Oh now this is interesting (and annoying...) The Aug 1 nightly build (https://ftp.mozilla.org/pub/mozilla.org/thunderbird/nightly/2012-08-01-04-20-04-comm-aurora/) beachballs and consumes a big chunk of CPU when I select several messages in a folder including the test message, but it *doesn't* consume gigabytes of memory - whereas trunk as of last Thursday eats both CPU and memory.

That means we get to bisect two problems - the CPU load before Aug 1 and the memory bloat after.

Andrew Sutherland [:asuth] (he/him)

Comment 20

•

12 years ago

Could be massive garbage generation in both cases, but the GC is just running more frequently (and/or running full cycle collecting GC's more frequently), so we don't actually bloat as much.  The profiler should label GC's, so if that's the case now, it should be pretty obvious pretty fast.  (Based on the previous profile, I would expect the I/O should still be very obvious.)

It's probably also worth checking with gdb that the I/O hasn't stopped being buffered or something like that. Specifically, check the length of the strings to make sure they are not 1 character long...

:Irving Reid (No longer working on Firefox)

Assignee

Comment 21

•

12 years ago

Parts of the problem seem to have come and gone. The basic regression window is:

OK:  https://ftp.mozilla.org/pub/mozilla.org/thunderbird/nightly/2012/05/2012-05-14-05-31-54-comm-aurora/

FAILED:  https://ftp.mozilla.org/pub/mozilla.org/thunderbird/nightly/2012/05/2012-05-15-03-05-24-comm-central/

so the problem seems to have been introduced May 14. The May 15 build has both CPU load and memory bloat; the May 30 build has CPU load but not memory bloat, and the memory reappears some time after Aug 1.

:Irving Reid (No longer working on Firefox)

Assignee

Comment 22

•

12 years ago

Bah, I messed up and mixed Aurora and Nightly builds in my bisection. The problem is earlier than May 14 in nightlies. Bisect bisect bisect.

:Irving Reid (No longer working on Firefox)

Assignee

Comment 23

•

12 years ago

OK, this time for sure ;->

Good nightly: https://ftp.mozilla.org/pub/mozilla.org/thunderbird/nightly/2012/05/2012-05-03-03-16-32-comm-central/thunderbird-15.0a1.en-US.mac.txt

Bad nightly: https://ftp.mozilla.org/pub/mozilla.org/thunderbird/nightly/2012/05/2012-05-04-03-36-16-comm-central/thunderbird-15.0a1.en-US.mac.txt

Looking at the changes, there's nothing obvious in comm-central; unfortunately I can't get a successful build of either the good or bad revision to test/bisect further.

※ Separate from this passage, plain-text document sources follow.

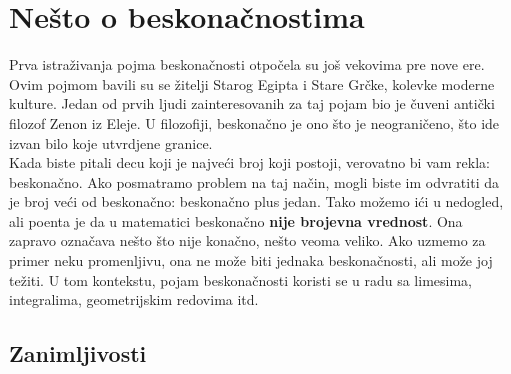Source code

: \documentclass[a4paper]{article}
\begin{document}
\section{Nešto o beskonačnostima}
\label{poglavlje:Nešto o beskonačnostima}

Prva istraživanja pojma beskonačnosti otpočela su još vekovima pre nove ere. Ovim pojmom bavili su se žitelji Starog Egipta i Stare Grčke, kolevke moderne kulture. Jedan od prvih ljudi zainteresovanih za taj pojam bio je čuveni antički filozof Zenon iz Eleje. \cite{Zenon} U filozofiji, beskonačno je ono što je neograničeno, što ide izvan bilo koje utvrdjene granice\cite{weyl2013levels}.\\

Kada biste pitali decu koji je najveći broj koji postoji, verovatno bi vam rekla: beskonačno. Ako posmatramo problem na taj način, mogli biste im odvratiti da je broj veći od beskonačno: beskonačno plus jedan. Tako možemo ići u nedogled, ali poenta je da u matematici beskonačno \textbf{nije brojevna vrednost}. Ona zapravo označava nešto što nije konačno, nešto veoma veliko. Ako uzmemo za primer neku promenljivu, ona ne može biti jednaka beskonačnosti, ali može joj težiti. U tom kontekstu, pojam beskonačnosti koristi se u radu sa limesima, integralima, geometrijskim redovima itd.\\


\subsection{Zanimljivosti}
\end{document}

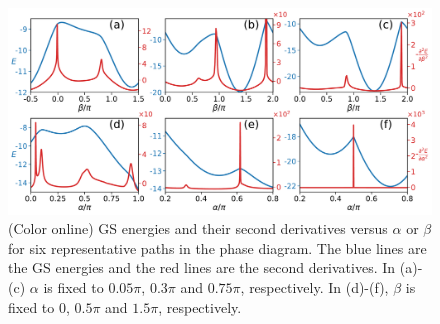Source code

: \documentclass[aps,prb,reprint,amsfonts,amsmath,amssymb,showpacs,groupedaddress,superscriptaddress]{revtex4-1}
\begin{document}
\begin{figure}
    \centering
    \includegraphics[width=\columnwidth]{SecondDerivatives46.pdf}
    \caption{\label{fig:SecondDerivatives46} (Color online) GS energies and their second derivatives versus $\alpha$ or $\beta$ for six representative paths in the phase diagram.  The blue lines are the GS energies and the red lines are the second derivatives. In (a)-(c) $\alpha$ is fixed to $0.05\pi$, $0.3\pi$ and $0.75\pi$, respectively. In (d)-(f), $\beta$ is fixed to $0$, $0.5\pi$ and $1.5\pi$, respectively.}
\end{figure}
\end{document}
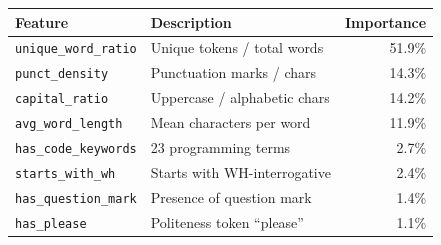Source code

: \begin{tabular}{@{}lp{4.2cm}r@{}}
\toprule
Feature & Description & Importance \\
\midrule
\texttt{unique\_word\_ratio} & Unique tokens / total words & 51.9\% \\
\texttt{punct\_density} & Punctuation marks / chars & 14.3\% \\
\texttt{capital\_ratio} & Uppercase / alphabetic chars & 14.2\% \\
\texttt{avg\_word\_length} & Mean characters per word & 11.9\% \\
\texttt{has\_code\_keywords} & 23 programming terms & 2.7\% \\
\texttt{starts\_with\_wh} & Starts with WH-interrogative & 2.4\% \\
\texttt{has\_question\_mark} & Presence of question mark & 1.4\% \\
\texttt{has\_please} & Politeness token ``please'' & 1.1\% \\
\bottomrule
\end{tabular}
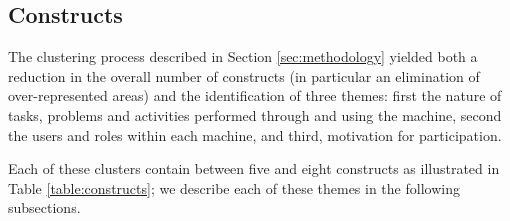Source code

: \documentclass{sig-alternate}
\begin{document}


\subsection{Constructs}
The clustering process described in Section \ref{sec:methodology} yielded both a
reduction in the overall number of constructs (in particular an
elimination of over-represented areas) and the identification of three
themes: first the nature of tasks, problems and activities
performed through and using the machine, second the users and roles within
each machine, and third, motivation for participation.

Each of these clusters contain between five and eight constructs as illustrated in Table
\ref{table:constructs}; we describe each of these themes in the
following subsections.
\end{document}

I haven't read all the mozilla-central changes during that time frame yet.

David :Bienvenu

Comment 24

•

12 years ago

I've always suspected the compartment changes in moz-central that landed around that time.

:Irving Reid (No longer working on Firefox)

Assignee

Comment 25

•

12 years ago

David, good catch - compartment-per-global for XPConnect landed that day. If I recall correctly, mconley's profiler runs showed a bunch of time spent in the cross-compartment JS call path.

:Irving Reid (No longer working on Firefox)

Assignee

Comment 26

•

12 years ago

OK, so it's a combination of things:

1) the message summary generator uses Gloda's mime structure builder to parse content out of messages, in order to get the first couple of lines to summarize: https://mxr.mozilla.org/comm-central/source/mail/base/content/selectionsummaries.js#585

2) libmime splits messages into text lines and calls the mime "emitter" with the message content line-by-line

3) Gloda's builder reassembles that content into a single string for plaintext and html parts: https://mxr.mozilla.org/comm-central/source/mailnews/db/gloda/components/jsmimeemitter.js#455

Unfortunately the string building at step 3 happens in a way that interacts terribly with compartment-per-global; for some reason the string assignment is happening across a compartment boundary and among other things this forces the JS string to be flattened, so there is insane amounts of memory allocation going on inside a tight loop that doesn't have any GC pauses - so we both burn huge amounts of CPU copying strings, and we blow out the heap by keeping all the copies.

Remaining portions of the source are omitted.